§ Aim of the exercise: Beginning at the line that contains "- ✅ 使用小写字母和数字", transcribe every line up to the last one in the material below. Include no other lines.

§ Extracted records:
───

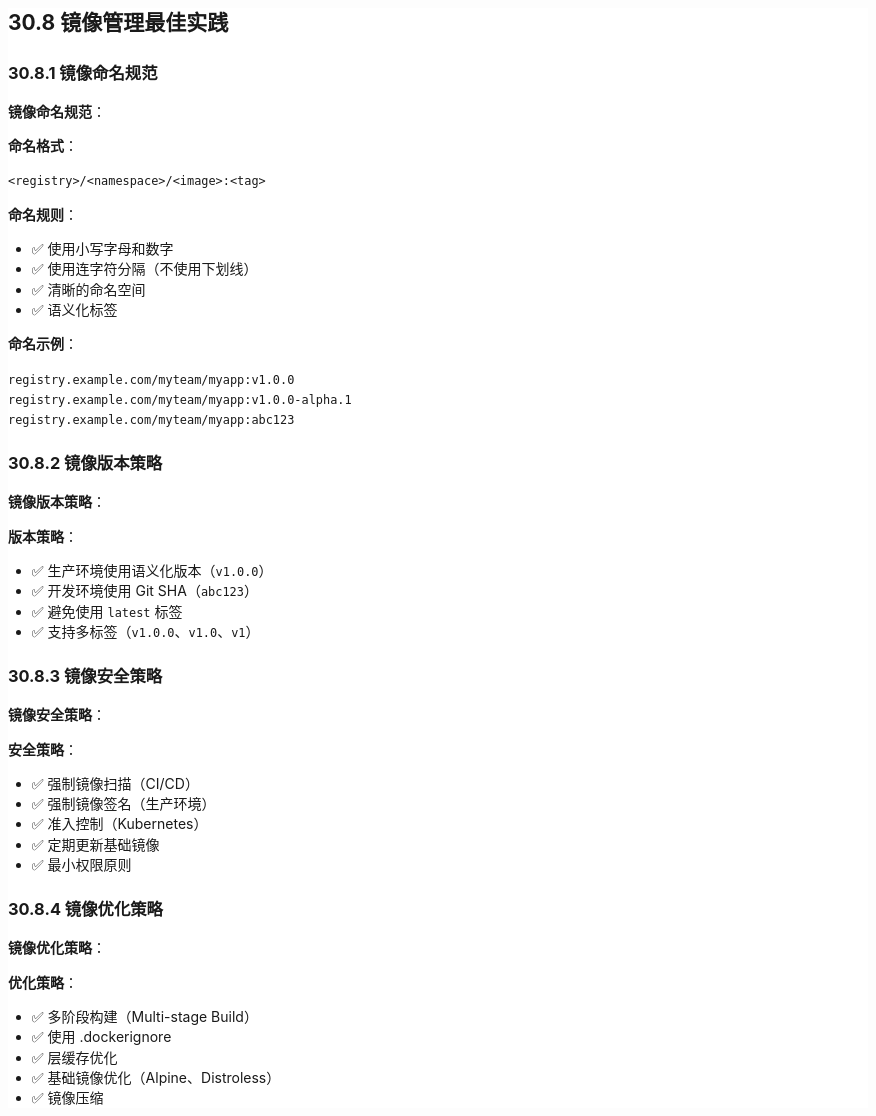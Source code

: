 ## 30.8 镜像管理最佳实践

### 30.8.1 镜像命名规范

**镜像命名规范**：

**命名格式**：

```text
<registry>/<namespace>/<image>:<tag>
```

**命名规则**：

- ✅ 使用小写字母和数字
- ✅ 使用连字符分隔（不使用下划线）
- ✅ 清晰的命名空间
- ✅ 语义化标签

**命名示例**：

```text
registry.example.com/myteam/myapp:v1.0.0
registry.example.com/myteam/myapp:v1.0.0-alpha.1
registry.example.com/myteam/myapp:abc123
```

### 30.8.2 镜像版本策略

**镜像版本策略**：

**版本策略**：

- ✅ 生产环境使用语义化版本（`v1.0.0`）
- ✅ 开发环境使用 Git SHA（`abc123`）
- ✅ 避免使用 `latest` 标签
- ✅ 支持多标签（`v1.0.0`、`v1.0`、`v1`）

### 30.8.3 镜像安全策略

**镜像安全策略**：

**安全策略**：

- ✅ 强制镜像扫描（CI/CD）
- ✅ 强制镜像签名（生产环境）
- ✅ 准入控制（Kubernetes）
- ✅ 定期更新基础镜像
- ✅ 最小权限原则

### 30.8.4 镜像优化策略

**镜像优化策略**：

**优化策略**：

- ✅ 多阶段构建（Multi-stage Build）
- ✅ 使用 .dockerignore
- ✅ 层缓存优化
- ✅ 基础镜像优化（Alpine、Distroless）
- ✅ 镜像压缩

───

§ Reply:
- ✅ 使用小写字母和数字
- ✅ 使用连字符分隔（不使用下划线）
- ✅ 清晰的命名空间
- ✅ 语义化标签

**命名示例**：

```text
registry.example.com/myteam/myapp:v1.0.0
registry.example.com/myteam/myapp:v1.0.0-alpha.1
registry.example.com/myteam/myapp:abc123
```

### 30.8.2 镜像版本策略

**镜像版本策略**：

**版本策略**：

- ✅ 生产环境使用语义化版本（`v1.0.0`）
- ✅ 开发环境使用 Git SHA（`abc123`）
- ✅ 避免使用 `latest` 标签
- ✅ 支持多标签（`v1.0.0`、`v1.0`、`v1`）

### 30.8.3 镜像安全策略

**镜像安全策略**：

**安全策略**：

- ✅ 强制镜像扫描（CI/CD）
- ✅ 强制镜像签名（生产环境）
- ✅ 准入控制（Kubernetes）
- ✅ 定期更新基础镜像
- ✅ 最小权限原则

### 30.8.4 镜像优化策略

**镜像优化策略**：

**优化策略**：

- ✅ 多阶段构建（Multi-stage Build）
- ✅ 使用 .dockerignore
- ✅ 层缓存优化
- ✅ 基础镜像优化（Alpine、Distroless）
- ✅ 镜像压缩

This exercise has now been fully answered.